The fact that it works that well on Ryan’s cluster with the full 20 years of data is truly a feat! When I’ll have the time I’ll convert the data to zarr to see if it makes things better on laptop as well.

1 Like

@rabernat Yeah! that’s what I expected to see. 24 was just a bad choice =) (See the flocking number C/T below haha)

Basically for time grouping where groups are periodic with period T, you want chunksize C > T and use “map-reduce”, or C < T and use “cohorts”. If C~T then it’s just bad memory wise (can we call C/T the flocking number)
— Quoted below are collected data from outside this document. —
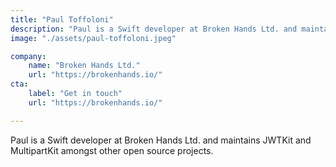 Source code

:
 ```yaml
---
title: "Paul Toffoloni"
description: "Paul is a Swift developer at Broken Hands Ltd. and maintains JWTKit and MultipartKit amongst other open source projects."
image: "./assets/paul-toffoloni.jpeg"

company: 
    name: "Broken Hands Ltd."
    url: "https://brokenhands.io/"
cta:
    label: "Get in touch"
    url: "https://brokenhands.io/"

---
```


Paul is a Swift developer at Broken Hands Ltd. and maintains JWTKit and MultipartKit amongst other open source projects.
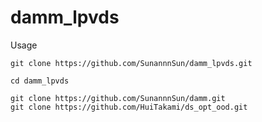 # damm_lpvds


Usage


```
git clone https://github.com/SunannnSun/damm_lpvds.git
```
```
cd damm_lpvds
```
```
git clone https://github.com/SunannnSun/damm.git
git clone https://github.com/HuiTakami/ds_opt_ood.git
```

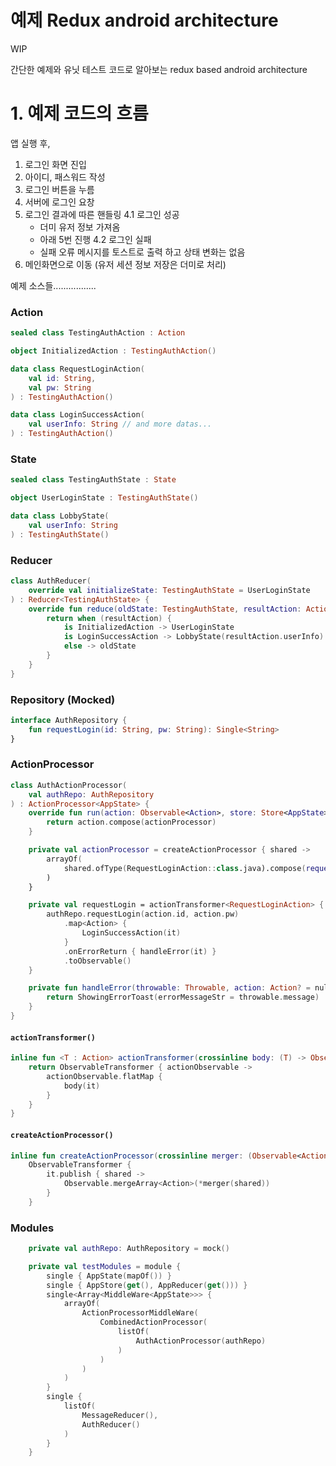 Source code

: # 예제 Redux android architecture

WIP

간단한 예제와 유닛 테스트 코드로 알아보는 redux based android architecture 


# 1. 예제 코드의 흐름

앱 실행 후,
1. 로그인 화면 진입
2. 아이디, 패스워드 작성 
3. 로그인 버튼을 누름
3. 서버에 로그인 요창 
4. 로그인 결과에 따른 핸들링
  4.1 로그인 성공 
    - 더미 유저 정보 가져옴
    - 아래 5번 진행
  4.2 로그인 실패 
    - 실패 오류 메시지를 토스트로 출력 하고 상태 변화는 없음 
5. 메인화면으로 이동 (유저 세션 정보 저장은 더미로 처리)


예제 소스들................. 

### Action

```kotlin
sealed class TestingAuthAction : Action

object InitializedAction : TestingAuthAction()

data class RequestLoginAction(
    val id: String,
    val pw: String
) : TestingAuthAction()

data class LoginSuccessAction(
    val userInfo: String // and more datas...
) : TestingAuthAction()
```

### State

```kotlin
sealed class TestingAuthState : State

object UserLoginState : TestingAuthState()

data class LobbyState(
    val userInfo: String
) : TestingAuthState()
```

### Reducer 

```kotlin
class AuthReducer(
    override val initializeState: TestingAuthState = UserLoginState
) : Reducer<TestingAuthState> {
    override fun reduce(oldState: TestingAuthState, resultAction: Action): TestingAuthState {
        return when (resultAction) {
            is InitializedAction -> UserLoginState
            is LoginSuccessAction -> LobbyState(resultAction.userInfo)
            else -> oldState
        }
    }
}
```

### Repository (Mocked)

```kotlin
interface AuthRepository {
    fun requestLogin(id: String, pw: String): Single<String>
}
```

### ActionProcessor 

```kotlin 
class AuthActionProcessor(
    val authRepo: AuthRepository
) : ActionProcessor<AppState> {
    override fun run(action: Observable<Action>, store: Store<AppState>): Observable<out Action> {
        return action.compose(actionProcessor)
    }

    private val actionProcessor = createActionProcessor { shared ->
        arrayOf(
            shared.ofType(RequestLoginAction::class.java).compose(requestLogin)
        )
    }

    private val requestLogin = actionTransformer<RequestLoginAction> { action ->
        authRepo.requestLogin(action.id, action.pw)
            .map<Action> {
                LoginSuccessAction(it)
            }
            .onErrorReturn { handleError(it) }
            .toObservable()
    }

    private fun handleError(throwable: Throwable, action: Action? = null): MessageAction {
        return ShowingErrorToast(errorMessageStr = throwable.message)
    }
}
```
#### `actionTransformer()`

```kotlin
inline fun <T : Action> actionTransformer(crossinline body: (T) -> Observable<Action>): ObservableTransformer<T, Action> {
    return ObservableTransformer { actionObservable ->
        actionObservable.flatMap {
            body(it)
        }
    }
}
```

#### `createActionProcessor()`

```kotlin
inline fun createActionProcessor(crossinline merger: (Observable<Action>) -> Array<Observable<Action>>): ObservableTransformer<Action, Action> =
    ObservableTransformer {
        it.publish { shared ->
            Observable.mergeArray<Action>(*merger(shared))
        }
    }
```

### Modules

```kotlin
    private val authRepo: AuthRepository = mock()

    private val testModules = module {
        single { AppState(mapOf()) }
        single { AppStore(get(), AppReducer(get())) }
        single<Array<MiddleWare<AppState>>> {
            arrayOf(
                ActionProcessorMiddleWare(
                    CombinedActionProcessor(
                        listOf(
                            AuthActionProcessor(authRepo)
                        )
                    )
                )
            )
        }
        single {
            listOf(
                MessageReducer(),
                AuthReducer()
            )
        }
    }
```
I bet we could improve the temporary memory spikes but it’s a little hard. I think the best way to proceed would be to build out numbagg’s grouped reductions, so we benefit from numba avoiding memory copies.

@fmaussion your experience is very confusing! It really should work really well.

1 Like

@geynard your experience is really interesting. I think this is starting to make sense. I’ve been using LocalCluster and assuming that its heuristics are the same as dask_jobqueue clusters but perhaps not! It might explain why I see good results on LocalCluster with laptop, and things are worse on the cloud/HPC. It would be interesting to experiment with inline_array=True in to_zarr.

1 Like

Hi :grinning:, rabernat! Can you tell me how to get the number of tasks? In my jupyter lab, it shows dask graph. Any relationships between tasks and dask graph? Or tasks = chunks * graph layers ?

Dear all,

The reactivation of this old thread makes me discovered it. I found the topic very interesting. I wonder whether this “exercise” has become a sort of benchmark.

When I read the walltimes, I’ve been shocked. The best performance, reported by Ryan, was 15 minutes to compute the climatology using 7274 days, from datetime(2000, 1, 1) to datetime(2019, 12, 1). I found it slow. The required memory O(800GB) is indeed ridiculous given the size of the output array (721, 1440).

I decided to do the same computation but with a completely different approach, not relying on pangeo + dask, but just using plain basic Python. Okay it’s bad, but it is interesting because it somehow sets a bar on what could/should be achieved by the pangeo+dask suite.

I used 28 threads, corresponding to number of cores of one node of our local cluster. The ERA5 database is archived locally, next to the cluster. Verdict: 6 minutes and 35 sec to compute the climatology. The memory footprint was 28 times the 2D array size (I used Float64), namely : 28 * 721 * 1440 * 8 / 1e9 = 0.2 GB. Memory should not be an issue for this kind of computation, and very likely for most of basic diagnostics.

PS: with 56 threads (2 threads per core) : 4 minutes 13 seconds

I don’t understand, the best time is 2m30s here:Optimizing climatology calculation with Xarray and Dask - #25 by rabernat

Things have also changed dramatically in Xarray, flox, and dask in the mean time.

Seconding what @dcherian said…the work we have done in this forum to define common workloads and identify areas for performance improvements has lead to massive upstream improvements in Xarray, Flox, Dask, Zarr, etc.

If you’ve been frustrated with this computations in the past, I strongly encourage you to check out the lastest versions of these packages and see for yourself how things have improved.

Thanks, yes, indeed, lots of progresses have been made. Congratulations.